_What to do:_ From the entries below, copy every line that holds the word "right".

(Stored items)
+ + +

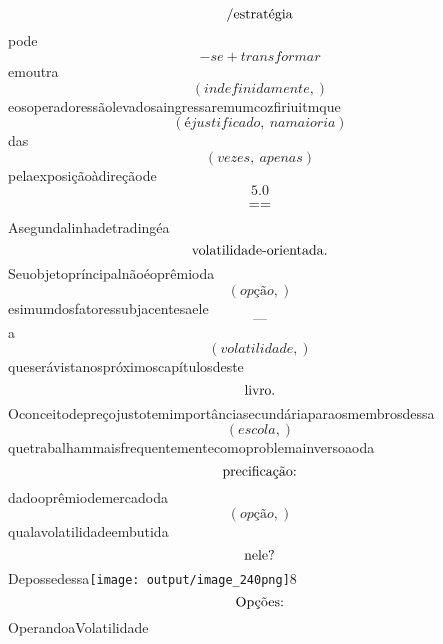 \documentclass{article}
\begin{document}
\begin{equation}
$/estratégia$
\end{equation}pode\begin{equation}
- se + transformar
\end{equation}emoutra\begin{equation}
\left( indefinidamente,\right)
\end{equation}eosoperadoressãolevadosaingressaremumcozfiriuitmque\begin{equation}
\left( éjustificado, \  namaioria\right)
\end{equation}das\begin{equation}
\left( vezes, \  apenas\right)
\end{equation}pelaexposiçãoàdireçãode\begin{equation}
5.0
\end{equation}\begin{equation}
$==$
\end{equation}Asegundalinhadetradingéa\begin{equation}
$volatilidade-orientada.$
\end{equation}Seuobjetopríncipalnãoéoprêmioda\begin{equation}
\left( opção,\right)
\end{equation}esimumdosfatoressubjacentesaele\begin{equation}
—
\end{equation}a\begin{equation}
\left( volatilidade,\right)
\end{equation}queserávistanospróximoscapítulosdeste\begin{equation}
$livro.$
\end{equation}Oconceitodepreçojustotemimportânciasecundáriaparaosmembrosdessa\begin{equation}
\left( escola,\right)
\end{equation}quetrabalhammaisfrequentementecomoproblemainversoaoda\begin{equation}
$precificação:$
\end{equation}dadooprêmiodemercadoda\begin{equation}
\left( opção,\right)
\end{equation}qualavolatilidadeembutida\begin{equation}
$nele?$
\end{equation}Depossedessa\texttt{[image: output/image\_240png]}8\begin{equation}
$Opções:$
\end{equation}OperandoaVolatilidade\begin{equation}

\end{equation}
\end{document}
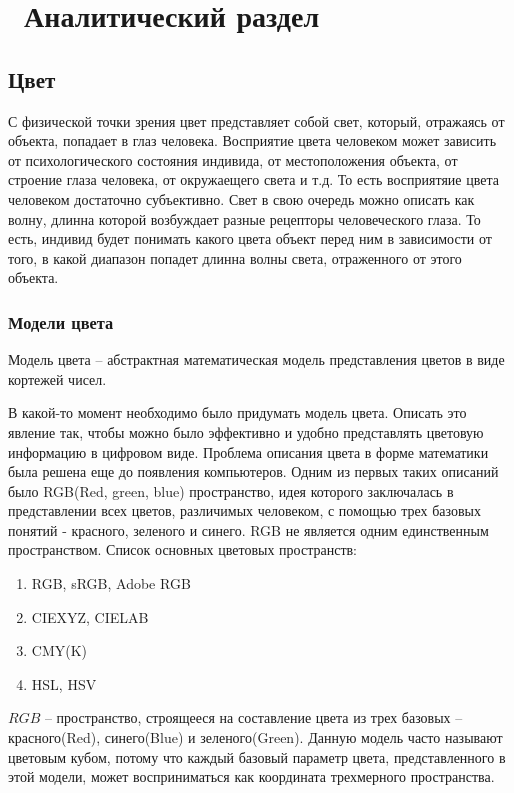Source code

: \chapter{ Аналитический раздел}
\label{cha:analysis}

\section{ Цвет}
С физической точки зрения цвет представляет собой свет, который, отражаясь от объекта, попадает в глаз человека. Восприятие цвета человеком может зависить от психологического состояния индивида, от местоположения объекта, от строение глаза человека, от окружаещего света и т.д. То есть восприятяие цвета человеком достаточно субъективно. Свет в свою очередь можно описать как волну, длинна которой возбуждает разные рецепторы человеческого глаза. То есть, индивид будет понимать какого цвета объект перед ним в зависимости от того, в какой диапазон попадет длинна волны света, отраженного от этого объекта.

\subsection{ Модели цвета}

Модель цвета -- абстрактная математическая модель представления цветов в виде кортежей чисел.

В какой-то момент необходимо было придумать модель цвета. Описать это явление так, чтобы можно было эффективно и удобно представлять цветовую информацию в цифровом виде. Проблема описания цвета в форме математики была решена еще до появления компьютеров. Одним из первых таких описаний было RGB(Red, green, blue) пространство, идея которого заключалась в представлении всех цветов, различимых человеком, с помощью трех базовых понятий - красного, зеленого и синего. RGB не является одним единственным пространством. Список основных цветовых пространств:
\begin{enumerate}
	\item RGB, sRGB, Adobe RGB
	\item CIEXYZ, CIELAB
	\item CMY(K)
	\item HSL, HSV
\end{enumerate}

$RGB$ -- пространство, строящееся на составление цвета из трех базовых -- красного(Red), синего(Blue) и зеленого(Green). Данную модель часто называют цветовым кубом, потому что каждый базовый параметр цвета, представленного в этой модели, может восприниматься как координата трехмерного пространства.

+ + +

_Answer to the problem:_
\left( indefinidamente,\right)
\left( éjustificado, \  namaioria\right)
\left( vezes, \  apenas\right)
\left( opção,\right)
\left( volatilidade,\right)
\left( escola,\right)
\left( opção,\right)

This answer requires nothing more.